Dari perbincangan dengan petugas BPJS Ketenagakerjaan yang melayaninya, barulah Ika dapat informasi tentang program beasiswa pendidikan. Beban dan tanggung jawab yang dipikul pundaknya pun terasa lebih ringan.
"Jadi customer service waktu itu nanyak 'berapa anak saya? Saya bilang dua, yang paling besar SD, kecil TK'," katanya mengulang perbincangannya dengan petugas BPJS saat itu.
Usai mendapat informasi tentang dua anaknya, petugas BPJS Ketenagakerjaan langsung menunjukkan selembar kertas yang berisi persyaratan untuk menerima beasiswa pendidikan anak.
"Awalnya cuma klaim JHT, cuma masukkan berkas klaim JHT. Besoknya datang lagi dan bawa syarat yang diminta untuk pencairan dana pendidikan anak-anak. Kalau nggak salah namanya beasiswa, karena suami peserta BPJS Ketenagakerjaan ada beasiswa untuk anak yang orang tuanya meninggal dunia. Berbarengan cairnya yang klaim JHT dan uang beasiswa pendidikan anak," tuturnya.
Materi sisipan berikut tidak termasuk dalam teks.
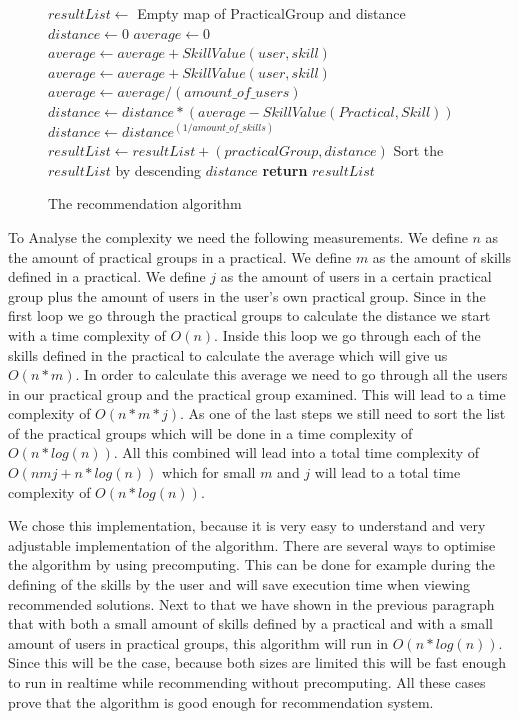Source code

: \begin{figure}[H]
 \centering
\begin{algorithmic}
	\State $resultList\gets$ Empty map of PracticalGroup and distance
		\State $distance\gets 0$
			\State $average\gets 0$
				\State $average\gets average + SkillValue(user, skill)$
			\EndFor
				\State $average\gets average + SkillValue(user, skill)$
			\EndFor
			\State $average\gets average / (amount\_of\_users)$
			\State $distance\gets distance * (average - SkillValue(Practical, Skill))$
		\EndFor
		\State $distance\gets distance ^ {(1 / amount\_of\_skills)}$
		\State $resultList\gets resultList + (practicalGroup, distance)$
	\EndFor
	\State Sort the $resultList$ by descending $distance$
	\State \textbf{return} $resultList$
\EndFunction
\caption{The recommendation algorithm}\label{recommend}
\end{algorithmic}
\end{figure}

To Analyse the complexity we need the following measurements.
We define $n$ as the amount of practical groups in a practical.
We define $m$ as the amount of skills defined in a practical.
We define $j$ as the amount of users in a certain practical group plus the amount of users in the user's own practical group.
Since in the first loop we go through the practical groups to calculate the distance we start with a time complexity of $O(n)$.
Inside this loop we go through each of the skills defined in the practical to calculate the average which will give us $O(n*m)$.
In order to calculate this average we need to go through all the users in our practical group and the practical group examined.
This will lead to a time complexity of $O(n*m*j)$.
As one of the last steps we still need to sort the list of the practical groups which will be done in a time complexity of $O(n*log(n))$.
All this combined will lead into a total time complexity of $O(nmj+n*log(n))$ which for small $m$ and $j$ will lead to a total time complexity of $O(n*log(n))$.

We chose this implementation, because it is very easy to understand and very adjustable implementation of the algorithm.
There are several ways to optimise the algorithm by using precomputing.
This can be done for example during the defining of the skills by the user and will save execution time when viewing recommended solutions.
Next to that we have shown in the previous paragraph that with both a small amount of skills defined by a practical and with a small amount of users in practical groups, this algorithm will run in $O(n*log(n))$.
Since this will be the case, because both sizes are limited this will be fast enough to run in realtime while recommending without precomputing.
All these cases prove that the algorithm is good enough for recommendation system.



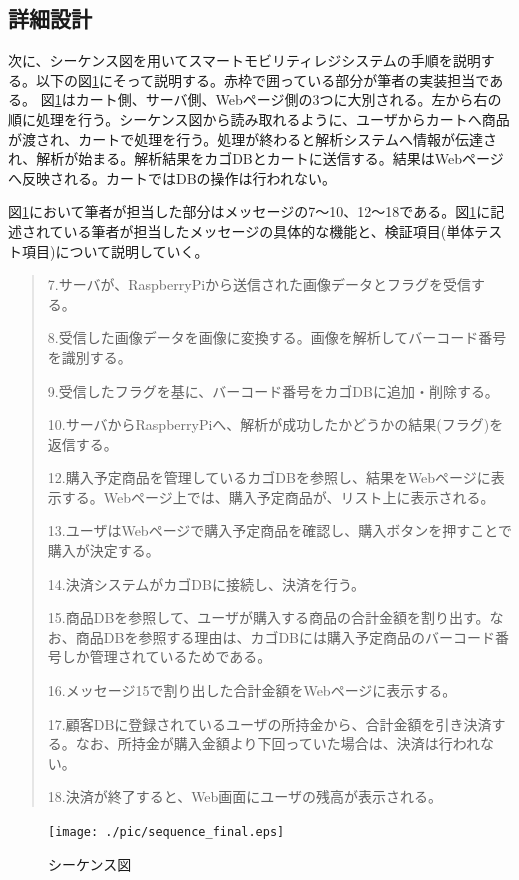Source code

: \subsection*{詳細設計}
次に、シーケンス図を用いてスマートモビリティレジシステムの手順を説明する。以下の図\ref{sequence}にそって説明する。赤枠で囲っている部分が筆者の実装担当である。
図\ref{sequence}はカート側、サーバ側、Webページ側の3つに大別される。左から右の順に処理を行う。シーケンス図から読み取れるように、ユーザからカートへ商品が渡され、カートで処理を行う。処理が終わると解析システムへ情報が伝達され、解析が始まる。解析結果をカゴDBとカートに送信する。結果はWebページへ反映される。カートではDBの操作は行われない。

図\ref{sequence}において筆者が担当した部分はメッセージの7～10、12～18である。図\ref{sequence}に記述されている筆者が担当したメッセージの具体的な機能と、検証項目(単体テスト項目)について説明していく。

\newpage

\begin{quote}

7.サーバが、RaspberryPiから送信された画像データとフラグを受信する。

8.受信した画像データを画像に変換する。画像を解析してバーコード番号を識別する。

9.受信したフラグを基に、バーコード番号をカゴDBに追加・削除する。

10.サーバからRaspberryPiへ、解析が成功したかどうかの結果(フラグ)を返信する。

12.購入予定商品を管理しているカゴDBを参照し、結果をWebページに表示する。Webページ上では、購入予定商品が、リスト上に表示される。

13.ユーザはWebページで購入予定商品を確認し、購入ボタンを押すことで購入が決定する。

14.決済システムがカゴDBに接続し、決済を行う。

15.商品DBを参照して、ユーザが購入する商品の合計金額を割り出す。なお、商品DBを参照する理由は、カゴDBには購入予定商品のバーコード番号しか管理されているためである。

16.メッセージ15で割り出した合計金額をWebページに表示する。

17.顧客DBに登録されているユーザの所持金から、合計金額を引き決済する。なお、所持金が購入金額より下回っていた場合は、決済は行われない。

18.決済が終了すると、Web画面にユーザの残高が表示される。
\end{quote}

\begin{figure}[htbp]
\centering
\texttt{[image: ./pic/sequence\_final.eps]}
\caption{シーケンス図}
\label{sequence}
\end{figure}


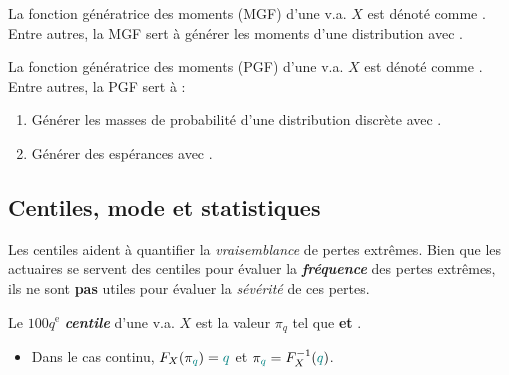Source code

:\documentclass[10pt, french]{article}
\begin{document}
\begin{multicols*}{2}
\begin{definitionNOHFILL}
La fonction génératrice des moments (MGF) d'une v.a. $X$ est dénoté comme .\\

Entre autres, la MGF sert à générer les moments d'une distribution avec .
\end{definitionNOHFILL}

\begin{definitionNOHFILL}
La fonction génératrice des moments (PGF) d'une v.a. $X$ est dénoté comme .\\

Entre autres, la PGF sert à :  
\begin{enumerate}
	\item	Générer les masses de probabilité d'une distribution discrète avec .
	\item	Générer des espérances avec .
\end{enumerate}
\end{definitionNOHFILL}


\columnbreak
\subsection{Centiles, mode et statistiques}
\begin{definitionNOHFILL}[Centile]
\begin{rappel_enhanced}[Contexte]
Les centiles aident à quantifier la \textit{vraisemblance} de pertes extrêmes. Bien que les actuaires se servent des centiles pour évaluer la \textit{\textbf{fréquence}} des pertes extrêmes, ils ne sont \textbf{pas} utiles pour évaluer la \textit{sévérité} de ces pertes.
\end{rappel_enhanced}

Le $100q^{\text{e}}$ \textbf{\textit{centile}} d'une v.a. $X$ est la valeur $\pi_{q}$ tel que  \textbf{et} .\\

\begin{itemize}
	\item	Dans le cas continu, $F_{X}(\pi_{\textcolor{teal}{q}})	=	\textcolor{teal}{q}$ et $\pi_{\textcolor{teal}{q}}	=	F^{-1}_{X}(\textcolor{teal}{q})$.
\end{itemize}
\end{definitionNOHFILL}


\end{multicols*}
\end{document}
Proses Pencairan JHT dan Beasiswa Pendidikan Cepat
![]() |
Ika memuji proses pencairan klaim JHT dan beasiswa pendidikan anaknya yang cepat. Setelah seluruh syarat yang diminta lengkap, JHT dan beasiswa pendidikan itu pun cair dalam ke rekening miliknya dua pekan kemudian.
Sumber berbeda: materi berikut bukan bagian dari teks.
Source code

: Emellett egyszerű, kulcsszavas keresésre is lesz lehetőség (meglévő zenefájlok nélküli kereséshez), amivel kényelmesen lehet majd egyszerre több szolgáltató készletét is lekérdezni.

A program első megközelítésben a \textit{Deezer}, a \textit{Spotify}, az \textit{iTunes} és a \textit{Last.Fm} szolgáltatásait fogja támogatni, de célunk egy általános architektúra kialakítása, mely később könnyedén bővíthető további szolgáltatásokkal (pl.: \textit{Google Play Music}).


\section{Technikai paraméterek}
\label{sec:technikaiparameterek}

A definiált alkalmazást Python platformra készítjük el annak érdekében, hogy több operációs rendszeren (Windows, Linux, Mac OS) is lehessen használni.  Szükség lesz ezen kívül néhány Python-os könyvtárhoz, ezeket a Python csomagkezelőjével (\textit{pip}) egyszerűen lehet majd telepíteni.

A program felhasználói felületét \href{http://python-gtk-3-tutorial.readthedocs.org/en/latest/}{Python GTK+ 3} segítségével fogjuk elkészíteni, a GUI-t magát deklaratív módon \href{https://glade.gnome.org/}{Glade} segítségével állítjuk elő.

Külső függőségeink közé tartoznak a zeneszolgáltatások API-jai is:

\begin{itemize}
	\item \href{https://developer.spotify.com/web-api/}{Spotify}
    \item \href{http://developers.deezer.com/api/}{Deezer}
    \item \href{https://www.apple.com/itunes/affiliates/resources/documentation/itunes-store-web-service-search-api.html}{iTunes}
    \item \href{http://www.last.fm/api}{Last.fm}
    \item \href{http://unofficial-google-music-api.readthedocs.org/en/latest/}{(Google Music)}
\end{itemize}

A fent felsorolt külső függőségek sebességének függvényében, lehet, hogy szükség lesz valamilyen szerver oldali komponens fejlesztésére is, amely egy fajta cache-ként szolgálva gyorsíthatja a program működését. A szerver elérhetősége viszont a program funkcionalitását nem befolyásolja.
"Proses pencairan itu butuh waktu sekitar dua minggu. Alhamdulillah berkas yang mereka minta lengkap. Kalau yang lama itu mungkin ketika syaratnya belum lengkap," tuturnya.
Anak kedua Ika masih TK ketika dia mengurus JHT dan beasiswa pendidikan anak di BPJS Ketenagakerjaan. Sehingga ketika itu belum bisa ikut menerima.
"Pada masa itu anak yang nomor dua belum dapat, baru dapat ketika SD. Jadi tahun 2022 anak kedua udah masuk SD, mulai diklaim juga bantuannya. Nominal satu anak dapat Rp 1,5 juta untuk per tahun," jelasnya.
Rasa syukur coba ditonjolkannya karena sedikit banyak biaya pendidikan untuk kedua anaknya terbantu. "Kalau dibilang cukup? anak saya dua, duanya (sekolah) di swasta, kalau dibilang cukup, nggak cukup. Itulah hitungannya per bulannya, sekitar Rp 150 ribu per bulan, tapi mau nggak mau, kita syukuri aja. Alhamdulillah. (Beasiswa pendidikan) ditunggu lah itu setiap bulan 12 setelah anak menerima rapor sekolah semester 1," ungkapnya.
Berharap BPJS Ketenagakerjaan Beri Beasiswa Anak Berprestasi
Ika pun menyampaikan harapannya ke BPJS Ketenagakerjaan di masa yang akan datang. Dia berharap ada beasiswa tambahan untuk anak yang berprestasi.
"Anak saya dua-duanya ranking satu di sekolah, tapi beasiswa pendidikan ini tidak ada ketika anak ranking satu di sekolah. Mau nya, harapannya ada, jadi ketika anak itu berprestasi bisa dikasi tahu, kalau berprestasi bisa dapat ini-ini. Tapi begitupun disyukuri," kata dia.
Informasi yang diterimanya bantuan pendidikan itu akan bertambah sesuai tingkat sekolah anak. Untuk tingkat SD beasiswa pendidikan Rp 1,5 juta per tahun, tingkat SMP Rp 2 juta per tahun dan Rp 2,5 juta ketika duduk di bangku SMA. "Setiap jenjang naik Rp 500 ribu, maksimal Rp 3 juta per tahun untuk tingkat SMA," sebutnya.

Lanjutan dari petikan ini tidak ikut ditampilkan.